According to the panel, the booster shot should be given at least six months after the initial inoculation and is half the initial dose.
The safety data presented by Moderna to support their push for the booster dose was little. Moderna had presented data to the panel showing that its vaccine loses efficacy after some time therefore a booster shot is required to help restore levels of protective antibodies.
However, the FDA advisory panel decided that in the prevailing situation of the Covid-19 pandemic and with signs that some individuals at-risk could get some breakthrough, the Moderna booster shot was good enough to be used, and therefore recommends it.
The panel’s approval came after Moderna convinced them that the booster dose was safe as many individuals with weak immune systems had already taken a full third dose of the Moderna jab without any problems so far.

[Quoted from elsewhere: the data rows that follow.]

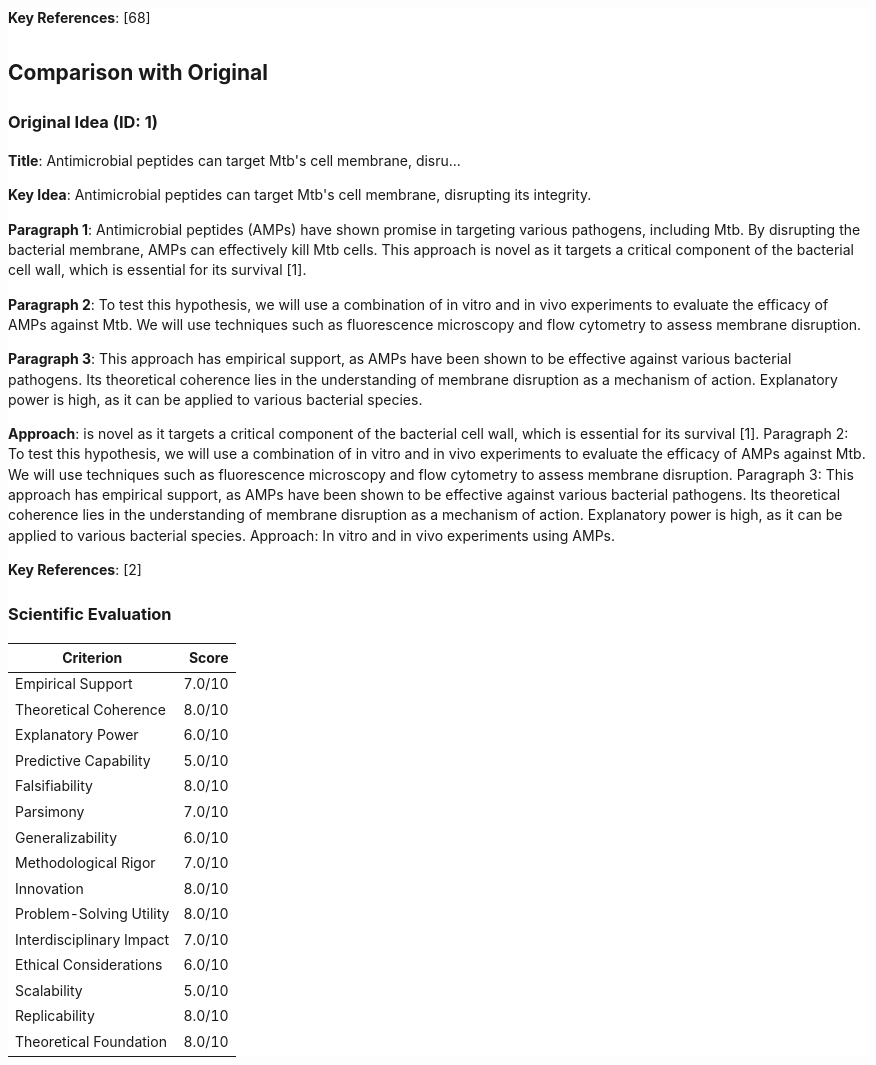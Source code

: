 **Key References**: [68]

## Comparison with Original

### Original Idea (ID: 1)

**Title**: Antimicrobial peptides can target Mtb's cell membrane, disru...

**Key Idea**: Antimicrobial peptides can target Mtb's cell membrane, disrupting its integrity.

**Paragraph 1**: Antimicrobial peptides (AMPs) have shown promise in targeting various pathogens, including Mtb. By disrupting the bacterial membrane, AMPs can effectively kill Mtb cells. This approach is novel as it targets a critical component of the bacterial cell wall, which is essential for its survival [1].

**Paragraph 2**: To test this hypothesis, we will use a combination of in vitro and in vivo experiments to evaluate the efficacy of AMPs against Mtb. We will use techniques such as fluorescence microscopy and flow cytometry to assess membrane disruption.

**Paragraph 3**: This approach has empirical support, as AMPs have been shown to be effective against various bacterial pathogens. Its theoretical coherence lies in the understanding of membrane disruption as a mechanism of action. Explanatory power is high, as it can be applied to various bacterial species.

**Approach**: is novel as it targets a critical component of the bacterial cell wall, which is essential for its survival [1].
Paragraph 2: To test this hypothesis, we will use a combination of in vitro and in vivo experiments to evaluate the efficacy of AMPs against Mtb. We will use techniques such as fluorescence microscopy and flow cytometry to assess membrane disruption.
Paragraph 3: This approach has empirical support, as AMPs have been shown to be effective against various bacterial pathogens. Its theoretical coherence lies in the understanding of membrane disruption as a mechanism of action. Explanatory power is high, as it can be applied to various bacterial species. 
Approach: In vitro and in vivo experiments using AMPs.

**Key References**: [2]

### Scientific Evaluation

| Criterion | Score |
|---|---:|
| Empirical Support | 7.0/10 |
| Theoretical Coherence | 8.0/10 |
| Explanatory Power | 6.0/10 |
| Predictive Capability | 5.0/10 |
| Falsifiability | 8.0/10 |
| Parsimony | 7.0/10 |
| Generalizability | 6.0/10 |
| Methodological Rigor | 7.0/10 |
| Innovation | 8.0/10 |
| Problem-Solving Utility | 8.0/10 |
| Interdisciplinary Impact | 7.0/10 |
| Ethical Considerations | 6.0/10 |
| Scalability | 5.0/10 |
| Replicability | 8.0/10 |
| Theoretical Foundation | 8.0/10 |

Earlier, the panel had also given similar approval to the use of Pfizer and BioNTechSE booster doses and this has since been cleared by the FDA for use in older and at-risk individuals.
The next stage will be for the FDA to either approve or disallow its use as the agency is not obligated to accept the panel’s recommendation.
After the FDA acts on it, it is sent to the Centre for Disease Control and Prevention’s (CDC) advisory panel which is expected to make its own recommendation to the Director of CDC, Rochelle Walensky. Walensky will then decide on what to do with it.
The FDA will on Friday consider booster shots from Johnson & Johnson.
At the end of this meeting, a discussion on matching and mixing boosters with different shots used in the initial immunization will hold.